Фантастический рассказ в средневековых декорациях.
Текст: МАЛИКА АТЕЙ MALIKA ATHEY
Иллюстрации: ИНДИРА ЭЛИФ БАДАМБАЕВА INDIRA ELIF BADAMBAYEVA
Неслыханная щедрость. Его Божественное Всесвятейшество Маавфен Третий даровал лучшим представителям Тигарена земли на плодородном острове Доннар. Оказаться на Доннаре – великая честь, и ваш покорный слуга, никогда не бывавший там, едва ли сможет подобрать верные слова, чтобы описать его красоты и богатства. Одно я могу отметить, и вы поймете, насколько удивителен этот край: на моей долгой памяти лишь во второй раз самые достойные жители Тигарена получают право переселения на Доннар.

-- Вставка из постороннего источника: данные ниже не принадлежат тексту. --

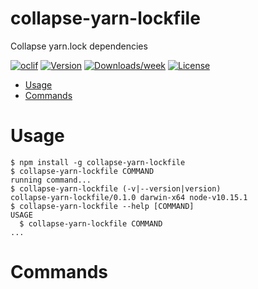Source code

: collapse-yarn-lockfile
=================

Collapse yarn.lock dependencies

[![oclif](https://img.shields.io/badge/cli-oclif-brightgreen.svg)](https://oclif.io)
[![Version](https://img.shields.io/npm/v/collapse-yarn-lockfile.svg)](https://npmjs.org/package/collapse-yarn-lockfile)
[![Downloads/week](https://img.shields.io/npm/dw/collapse-yarn-lockfile.svg)](https://npmjs.org/package/collapse-yarn-lockfile)
[![License](https://img.shields.io/npm/l/collapse-yarn-lockfile.svg)](https://github.com/michaelbrewerdavis/collapse-yarn-lockfile/blob/master/package.json)

<!-- toc -->
* [Usage](#usage)
* [Commands](#commands)
<!-- tocstop -->
# Usage
<!-- usage -->
```sh-session
$ npm install -g collapse-yarn-lockfile
$ collapse-yarn-lockfile COMMAND
running command...
$ collapse-yarn-lockfile (-v|--version|version)
collapse-yarn-lockfile/0.1.0 darwin-x64 node-v10.15.1
$ collapse-yarn-lockfile --help [COMMAND]
USAGE
  $ collapse-yarn-lockfile COMMAND
...
```
<!-- usagestop -->
# Commands
<!-- commands -->

<!-- commandsstop -->
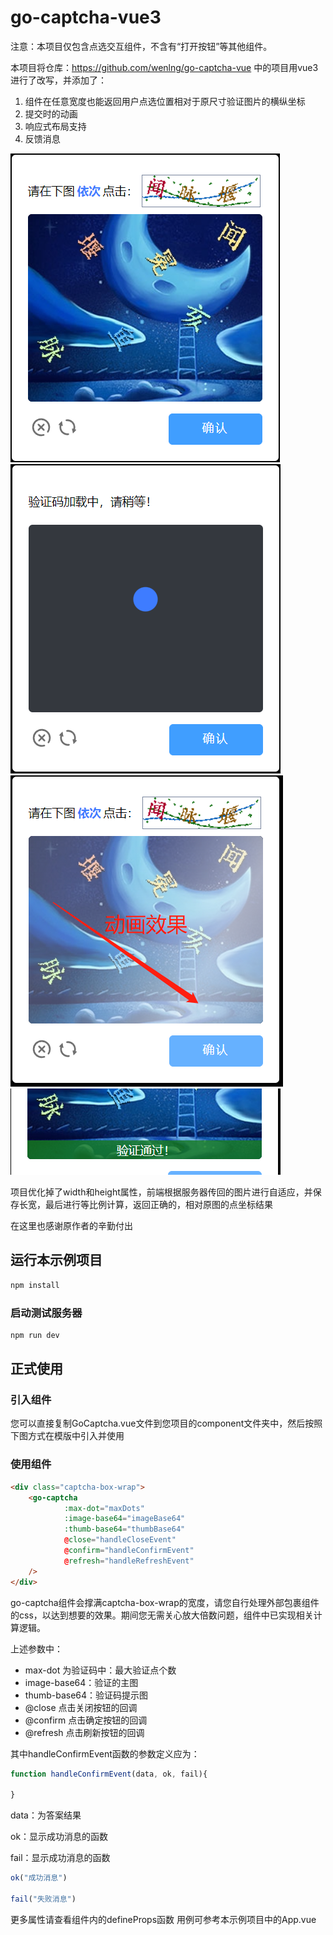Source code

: # go-captcha-vue3

注意：本项目仅包含点选交互组件，不含有“打开按钮”等其他组件。

本项目将仓库：https://github.com/wenlng/go-captcha-vue 中的项目用vue3进行了改写，并添加了：

1. 组件在任意宽度也能返回用户点选位置相对于原尺寸验证图片的横纵坐标
2. 提交时的动画
3. 响应式布局支持
4. 反馈消息

![img.png](img.png)![img_1.png](img_1.png)![img_2.png](img_2.png)
![img_3.png](img_3.png)

项目优化掉了width和height属性，前端根据服务器传回的图片进行自适应，并保存长宽，最后进行等比例计算，返回正确的，相对原图的点坐标结果

在这里也感谢原作者的辛勤付出
## 运行本示例项目

```sh
npm install
```

### 启动测试服务器

```sh
npm run dev
```
 ## 正式使用
### 引入组件
您可以直接复制GoCaptcha.vue文件到您项目的component文件夹中，然后按照下图方式在模版中引入并使用
### 使用组件
```html
<div class="captcha-box-wrap">
    <go-captcha
            :max-dot="maxDots"
            :image-base64="imageBase64"
            :thumb-base64="thumbBase64"
            @close="handleCloseEvent"
            @confirm="handleConfirmEvent"
            @refresh="handleRefreshEvent"
    />
</div>

```
go-captcha组件会撑满captcha-box-wrap的宽度，请您自行处理外部包裹组件的css，以达到想要的效果。期间您无需关心放大倍数问题，组件中已实现相关计算逻辑。

上述参数中：
* max-dot 为验证码中：最大验证点个数
* image-base64：验证的主图
* thumb-base64：验证码提示图
* @close 点击关闭按钮的回调
* @confirm 点击确定按钮的回调
* @refresh 点击刷新按钮的回调

其中handleConfirmEvent函数的参数定义应为：
```javascript
function handleConfirmEvent(data, ok, fail){

}
```
data：为答案结果

ok：显示成功消息的函数

fail：显示成功消息的函数
```javascript
ok("成功消息")

fail("失败消息")
```

更多属性请查看组件内的defineProps函数
用例可参考本示例项目中的App.vue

– Не я дарую им изобилие, не мною создана награда, – исполненный скромности, как он исполнен величия, молвил высочайший патриарх. – Я лишь передаю веление Небесного Царя, – с этими словами он приложил ладонь к лантановой ветви воллемии, знаку Всевышнего. И хотя эта щедрость превосходила любые чаяния, какие посещают немногих из нас в секунды огромного тщеславия, Его Божественное Всесвятейшество посчитал необходимым организовать к тому же пир в честь награжденных. Мы начали подготовку заранее, с копчения ценного полупрозрачного мяса морских буйволов. Мы привезли нежный лавандовый сыр с Юга и черный северный сыр, терпкий и твердый. Мы ощипали двадцать дюжин розовых кукушек и поставили их в печи с самого утра, чтобы к часу празднования их мясо стало мягче паштета. Мы сбрызнули фиолетовые устрицы кислым соком диких ягод нгистау, и из ореховой муки мы испекли хрустящее украшение на пышный торт с горьковато-сладкой начинкой. Мы разлили в графины двенадцать видов вин, над самым крепким из них вился блестящий белый дым, а самому молодому было четыре сотни лет. Нет большего счастья, чем занятие добрым трудом, и не властна усталость там, где нет презрения к труду простому. Глубокой ночью накануне торжества, когда рядом с юными братьями, совсем недавно принявшими наш священный обет, я полировал столовые приборы, ко мне обратился мой давний знакомый: он нес большую ответственность за приготовление запасов для предстоящей дороги в Доннар. Выдающиеся деятели и их семьи отправлялись в этот прекрасный край сразу после пира, и корабль был уже полон бочек и сундуков с провизией. Он просил подсобить – путь предстоял неблизкий и кое-чего все еще не хватало. Я был польщен доверием, оказанным мне, и принялся читать списки необходимого со всей внимательностью. О, списков на столах лежало немало. Не все они относились к моей части, но, желая исключить и малую возможность упустить нечто важное, я проглядывал каждый: вы знаете, как это бывает: в нижней части листа или сбоку порой проведена черта и за ней следуют пункты, забытые в основных списках.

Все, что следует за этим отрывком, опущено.